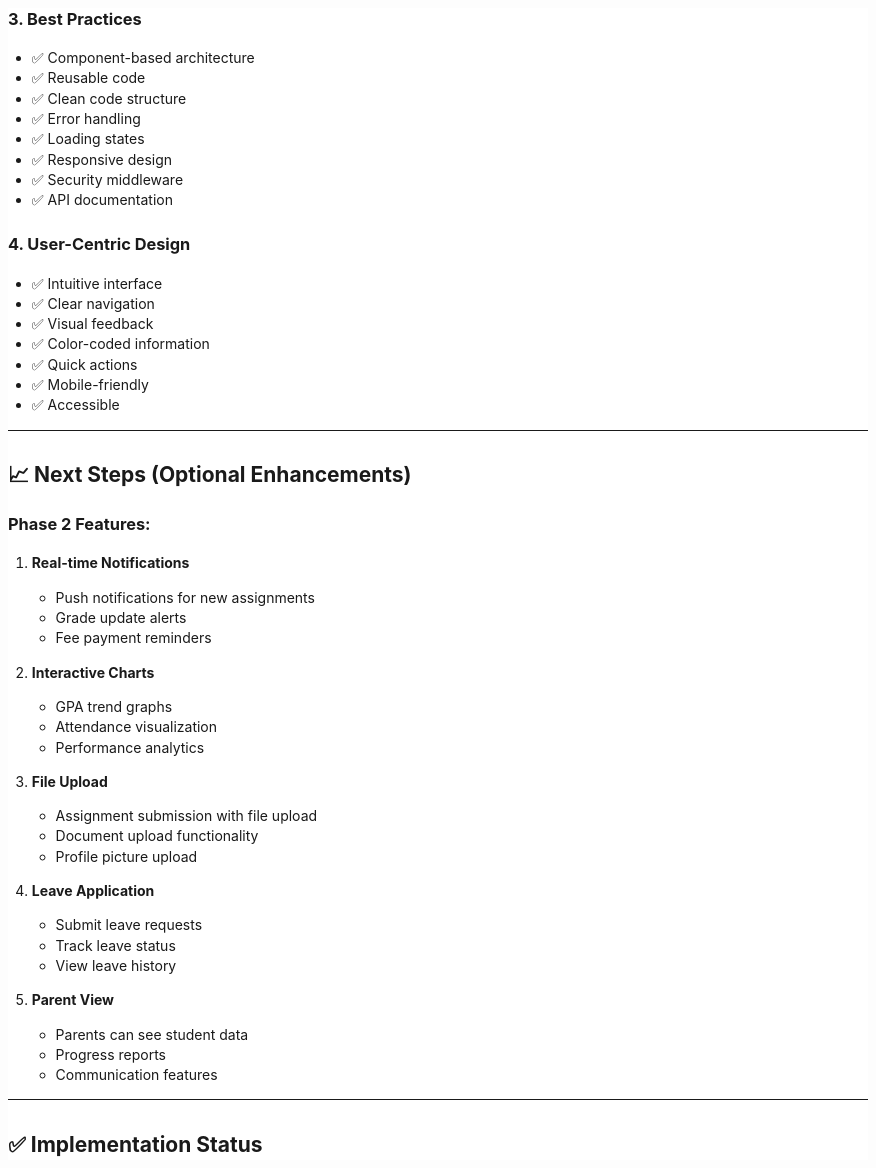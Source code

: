 ### 3. Best Practices
- ✅ Component-based architecture
- ✅ Reusable code
- ✅ Clean code structure
- ✅ Error handling
- ✅ Loading states
- ✅ Responsive design
- ✅ Security middleware
- ✅ API documentation

### 4. User-Centric Design
- ✅ Intuitive interface
- ✅ Clear navigation
- ✅ Visual feedback
- ✅ Color-coded information
- ✅ Quick actions
- ✅ Mobile-friendly
- ✅ Accessible

---

## 📈 Next Steps (Optional Enhancements)

### Phase 2 Features:
1. **Real-time Notifications**
   - Push notifications for new assignments
   - Grade update alerts
   - Fee payment reminders

2. **Interactive Charts**
   - GPA trend graphs
   - Attendance visualization
   - Performance analytics

3. **File Upload**
   - Assignment submission with file upload
   - Document upload functionality
   - Profile picture upload

4. **Leave Application**
   - Submit leave requests
   - Track leave status
   - View leave history

5. **Parent View**
   - Parents can see student data
   - Progress reports
   - Communication features

---

## ✅ Implementation Status

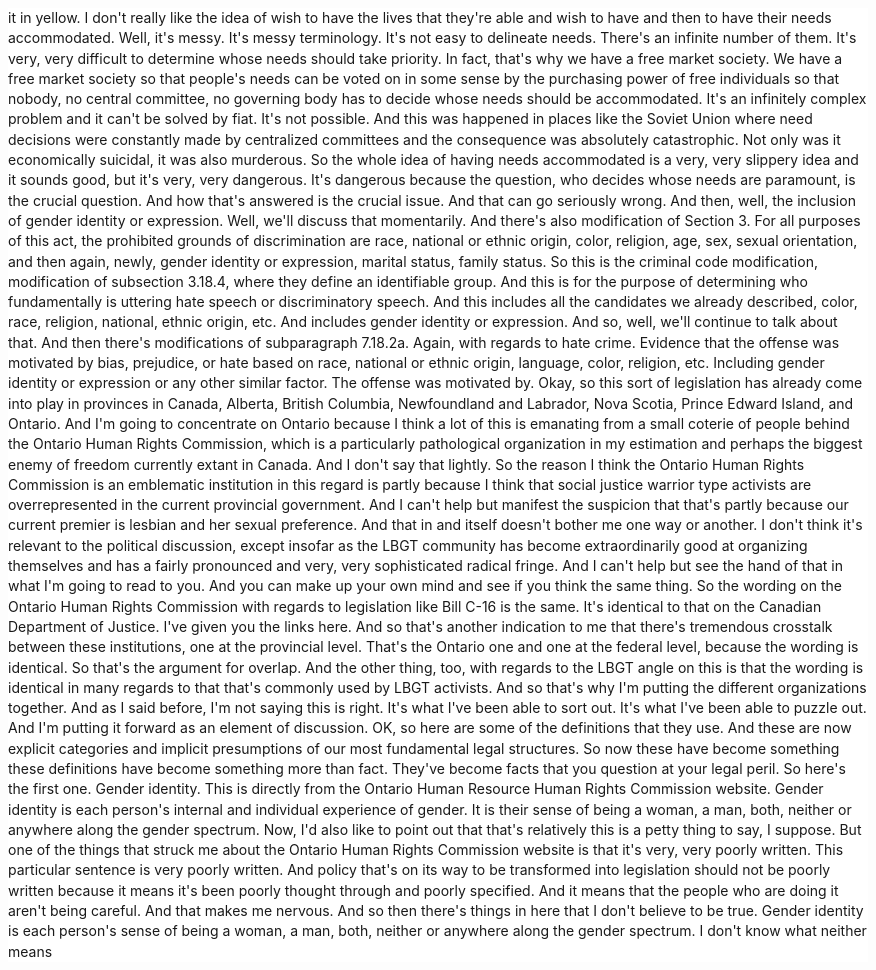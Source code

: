 it in yellow. I don't really like the idea of wish to have the lives that they're able and wish to have and then to have their needs accommodated. Well, it's messy. It's messy terminology. It's not easy to delineate needs. There's an infinite number of them. It's very, very difficult to determine whose needs should take priority. In fact, that's why we have a free market society. We have a free market society so that people's needs can be voted on in some sense by the purchasing power of free individuals so that nobody, no central committee, no governing body has to decide whose needs should be accommodated. It's an infinitely complex problem and it can't be solved by fiat. It's not possible. And this was happened in places like the Soviet Union where need decisions were constantly made by centralized committees and the consequence was absolutely catastrophic. Not only was it economically suicidal, it was also murderous. So the whole idea of having needs accommodated is a very, very slippery idea and it sounds good, but it's very, very dangerous. It's dangerous because the question, who decides whose needs are paramount, is the crucial question. And how that's answered is the crucial issue. And that can go seriously wrong. And then, well, the inclusion of gender identity or expression. Well, we'll discuss that momentarily. And there's also modification of Section 3. For all purposes of this act, the prohibited grounds of discrimination are race, national or ethnic origin, color, religion, age, sex, sexual orientation, and then again, newly, gender identity or expression, marital status, family status. So this is the criminal code modification, modification of subsection 3.18.4, where they define an identifiable group. And this is for the purpose of determining who fundamentally is uttering hate speech or discriminatory speech. And this includes all the candidates we already described, color, race, religion, national, ethnic origin, etc. And includes gender identity or expression. And so, well, we'll continue to talk about that. And then there's modifications of subparagraph 7.18.2a. Again, with regards to hate crime. Evidence that the offense was motivated by bias, prejudice, or hate based on race, national or ethnic origin, language, color, religion, etc. Including gender identity or expression or any other similar factor. The offense was motivated by. Okay, so this sort of legislation has already come into play in provinces in Canada, Alberta, British Columbia, Newfoundland and Labrador, Nova Scotia, Prince Edward Island, and Ontario. And I'm going to concentrate on Ontario because I think a lot of this is emanating from a small coterie of people behind the Ontario Human Rights Commission, which is a particularly pathological organization in my estimation and perhaps the biggest enemy of freedom currently extant in Canada. And I don't say that lightly. So the reason I think the Ontario Human Rights Commission is an emblematic institution in this regard is partly because I think that social justice warrior type activists are overrepresented in the current provincial government. And I can't help but manifest the suspicion that that's partly because our current premier is lesbian and her sexual preference. And that in and itself doesn't bother me one way or another. I don't think it's relevant to the political discussion, except insofar as the LBGT community has become extraordinarily good at organizing themselves and has a fairly pronounced and very, very sophisticated radical fringe. And I can't help but see the hand of that in what I'm going to read to you. And you can make up your own mind and see if you think the same thing. So the wording on the Ontario Human Rights Commission with regards to legislation like Bill C-16 is the same. It's identical to that on the Canadian Department of Justice. I've given you the links here. And so that's another indication to me that there's tremendous crosstalk between these institutions, one at the provincial level. That's the Ontario one and one at the federal level, because the wording is identical. So that's the argument for overlap. And the other thing, too, with regards to the LBGT angle on this is that the wording is identical in many regards to that that's commonly used by LBGT activists. And so that's why I'm putting the different organizations together. And as I said before, I'm not saying this is right. It's what I've been able to sort out. It's what I've been able to puzzle out. And I'm putting it forward as an element of discussion. OK, so here are some of the definitions that they use. And these are now explicit categories and implicit presumptions of our most fundamental legal structures. So now these have become something these definitions have become something more than fact. They've become facts that you question at your legal peril. So here's the first one. Gender identity. This is directly from the Ontario Human Resource Human Rights Commission website. Gender identity is each person's internal and individual experience of gender. It is their sense of being a woman, a man, both, neither or anywhere along the gender spectrum. Now, I'd also like to point out that that's relatively this is a petty thing to say, I suppose. But one of the things that struck me about the Ontario Human Rights Commission website is that it's very, very poorly written. This particular sentence is very poorly written. And policy that's on its way to be transformed into legislation should not be poorly written because it means it's been poorly thought through and poorly specified. And it means that the people who are doing it aren't being careful. And that makes me nervous. And so then there's things in here that I don't believe to be true. Gender identity is each person's sense of being a woman, a man, both, neither or anywhere along the gender spectrum. I don't know what neither means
+-------+
Out of the listing above, reproduce exactly the lines from the one with "- Document upload functionality" up to and including the one with "- Progress reports".

_Problem solution_:
   - Document upload functionality
   - Profile picture upload

4. **Leave Application**
   - Submit leave requests
   - Track leave status
   - View leave history

5. **Parent View**
   - Parents can see student data
   - Progress reports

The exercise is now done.